◆ Given information ◆
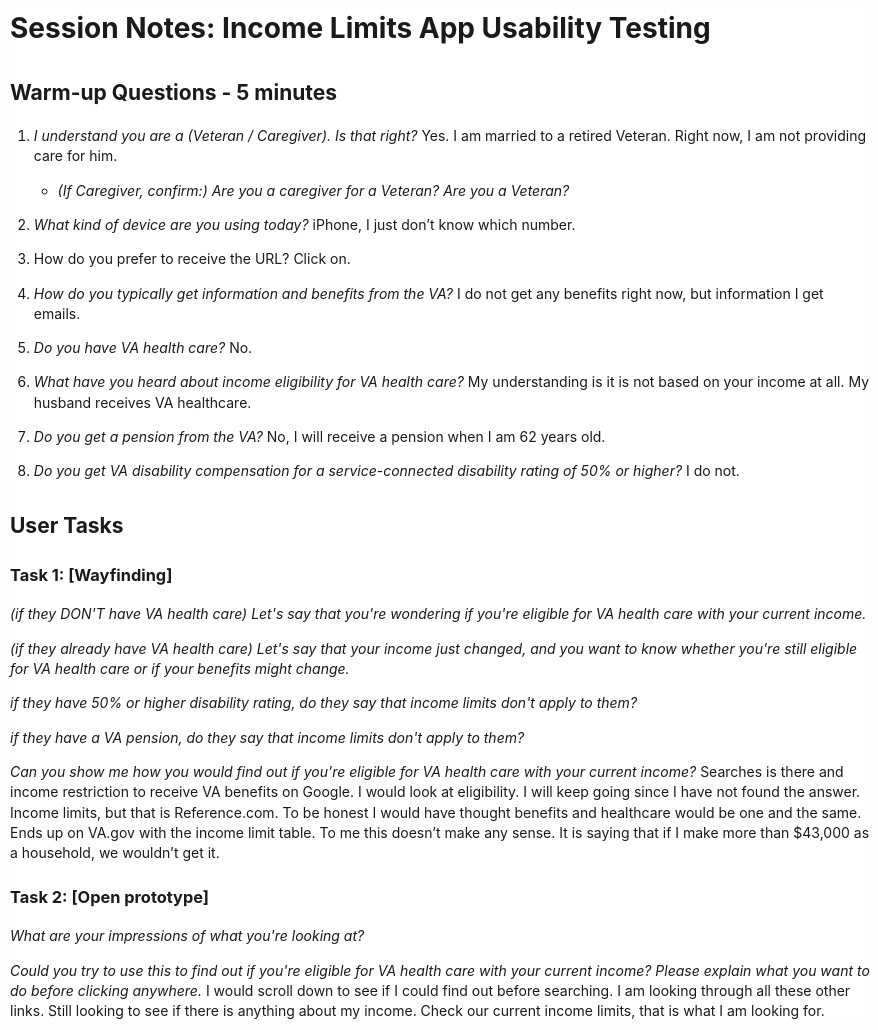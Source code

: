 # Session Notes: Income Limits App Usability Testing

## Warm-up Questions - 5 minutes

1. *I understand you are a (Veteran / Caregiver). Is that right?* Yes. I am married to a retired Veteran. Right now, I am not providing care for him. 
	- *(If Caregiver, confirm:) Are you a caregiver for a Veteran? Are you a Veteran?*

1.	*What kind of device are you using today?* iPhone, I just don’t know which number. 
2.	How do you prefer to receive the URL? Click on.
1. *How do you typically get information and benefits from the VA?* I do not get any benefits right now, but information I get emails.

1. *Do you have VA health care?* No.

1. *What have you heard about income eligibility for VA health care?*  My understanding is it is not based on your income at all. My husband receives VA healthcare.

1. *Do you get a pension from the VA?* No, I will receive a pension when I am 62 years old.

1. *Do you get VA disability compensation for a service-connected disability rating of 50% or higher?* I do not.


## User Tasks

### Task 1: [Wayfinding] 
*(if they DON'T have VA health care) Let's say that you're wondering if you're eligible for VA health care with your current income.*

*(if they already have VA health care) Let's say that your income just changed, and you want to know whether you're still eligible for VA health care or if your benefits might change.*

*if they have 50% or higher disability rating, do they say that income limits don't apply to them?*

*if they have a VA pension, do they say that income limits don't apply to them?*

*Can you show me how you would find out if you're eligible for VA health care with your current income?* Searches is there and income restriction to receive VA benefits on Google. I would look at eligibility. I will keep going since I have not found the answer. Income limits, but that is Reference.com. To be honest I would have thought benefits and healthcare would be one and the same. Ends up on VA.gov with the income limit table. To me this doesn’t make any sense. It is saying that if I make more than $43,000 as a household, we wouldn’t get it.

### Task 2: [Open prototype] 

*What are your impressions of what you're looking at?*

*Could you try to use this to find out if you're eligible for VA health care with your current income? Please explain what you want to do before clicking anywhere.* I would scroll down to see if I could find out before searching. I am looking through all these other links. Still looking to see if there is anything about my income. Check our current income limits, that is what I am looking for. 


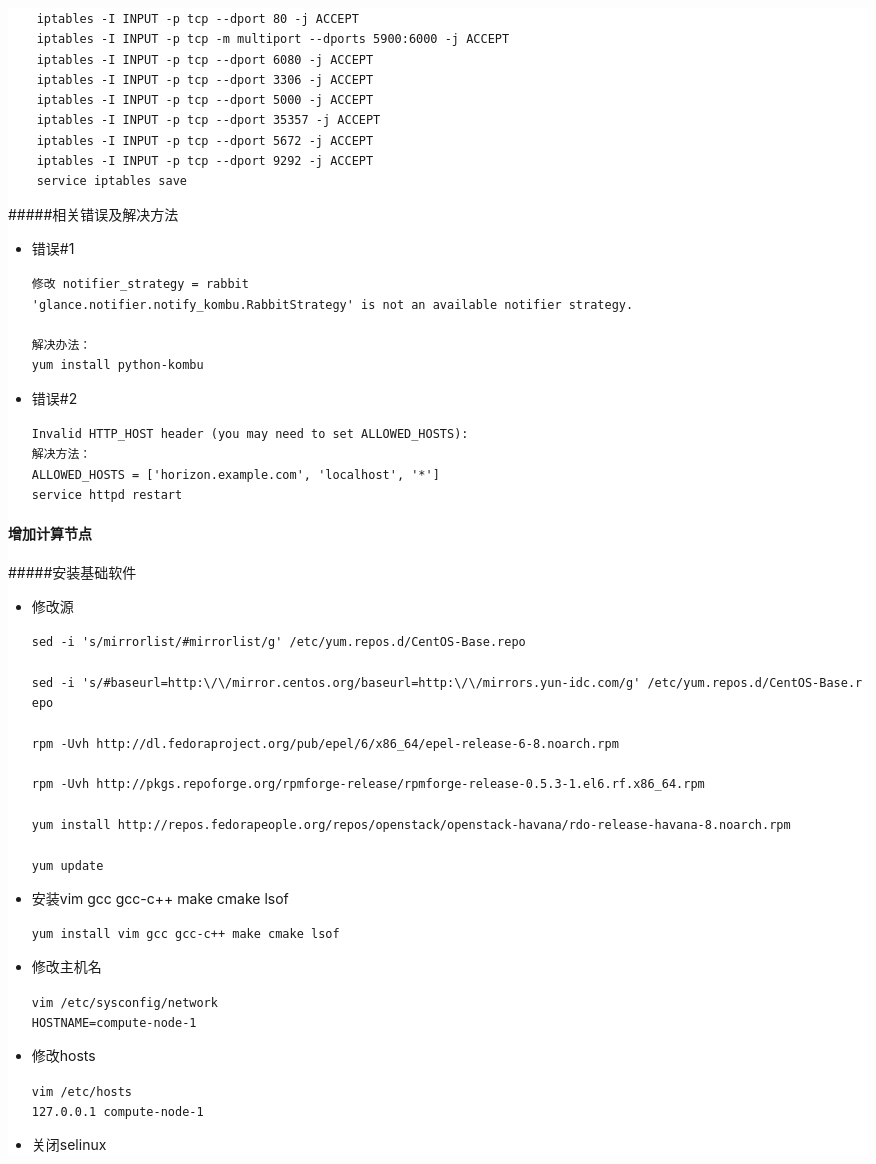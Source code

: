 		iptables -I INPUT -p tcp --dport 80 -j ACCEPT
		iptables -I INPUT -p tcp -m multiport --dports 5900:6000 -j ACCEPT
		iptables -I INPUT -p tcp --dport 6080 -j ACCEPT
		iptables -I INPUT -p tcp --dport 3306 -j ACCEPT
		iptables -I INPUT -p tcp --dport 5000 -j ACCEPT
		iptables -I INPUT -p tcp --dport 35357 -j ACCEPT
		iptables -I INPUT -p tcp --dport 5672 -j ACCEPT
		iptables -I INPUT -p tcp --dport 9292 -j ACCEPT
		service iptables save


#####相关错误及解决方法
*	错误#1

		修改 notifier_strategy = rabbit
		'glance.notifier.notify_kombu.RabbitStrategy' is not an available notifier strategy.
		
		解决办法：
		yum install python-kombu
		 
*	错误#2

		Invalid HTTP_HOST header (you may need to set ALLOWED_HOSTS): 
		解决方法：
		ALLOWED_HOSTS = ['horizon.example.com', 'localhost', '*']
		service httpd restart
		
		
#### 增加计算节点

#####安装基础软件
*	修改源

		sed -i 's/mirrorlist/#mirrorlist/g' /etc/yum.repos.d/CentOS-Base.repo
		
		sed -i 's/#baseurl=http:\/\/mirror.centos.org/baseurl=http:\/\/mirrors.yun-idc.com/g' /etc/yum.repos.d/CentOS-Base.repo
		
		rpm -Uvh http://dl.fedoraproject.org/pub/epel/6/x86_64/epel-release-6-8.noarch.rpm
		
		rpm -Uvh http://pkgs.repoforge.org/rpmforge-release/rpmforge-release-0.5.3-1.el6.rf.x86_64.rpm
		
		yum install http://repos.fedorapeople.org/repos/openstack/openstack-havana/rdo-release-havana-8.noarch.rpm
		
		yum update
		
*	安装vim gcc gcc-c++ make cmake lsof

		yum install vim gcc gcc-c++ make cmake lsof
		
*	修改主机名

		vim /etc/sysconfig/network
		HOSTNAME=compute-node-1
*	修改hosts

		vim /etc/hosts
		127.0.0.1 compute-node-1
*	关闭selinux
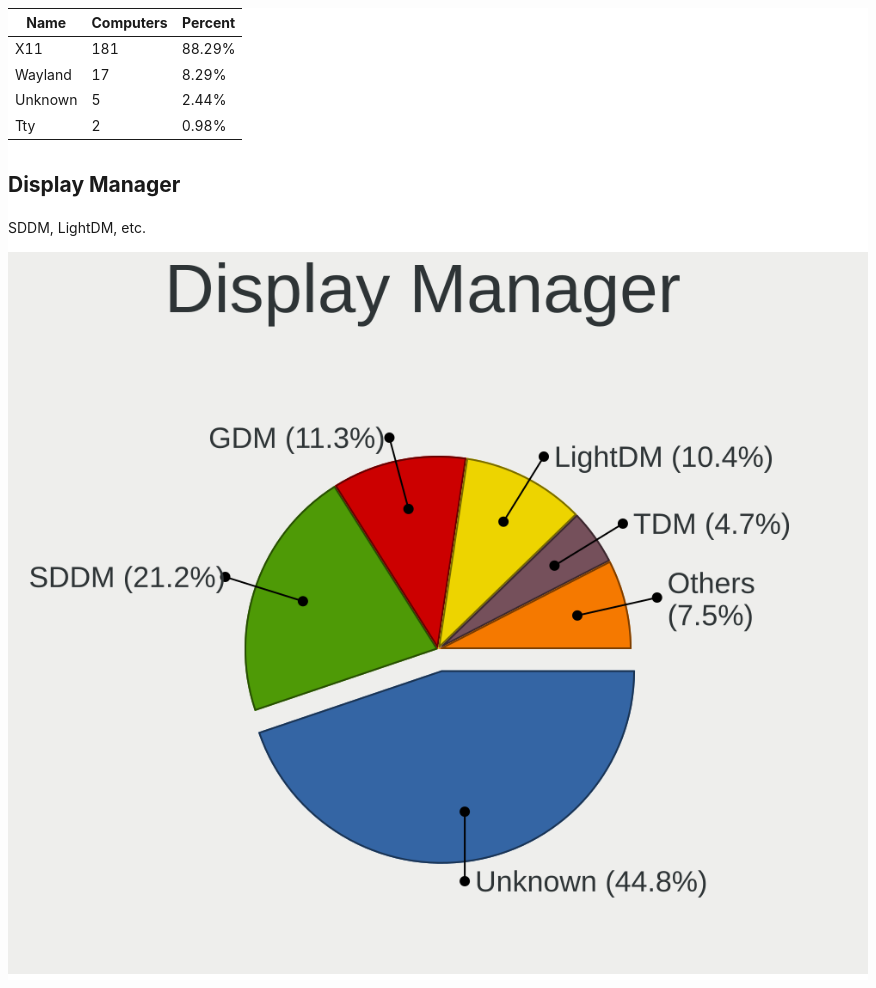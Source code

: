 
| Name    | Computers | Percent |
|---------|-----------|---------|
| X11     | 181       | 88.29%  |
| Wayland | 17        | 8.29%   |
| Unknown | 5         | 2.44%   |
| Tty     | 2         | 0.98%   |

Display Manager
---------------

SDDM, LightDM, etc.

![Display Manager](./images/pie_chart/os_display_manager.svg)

◆ Exercise goal ◆
Scan the material above line by line and report how many lines contain the word "rating", nothing further.

◆ Exercise answer ◆
2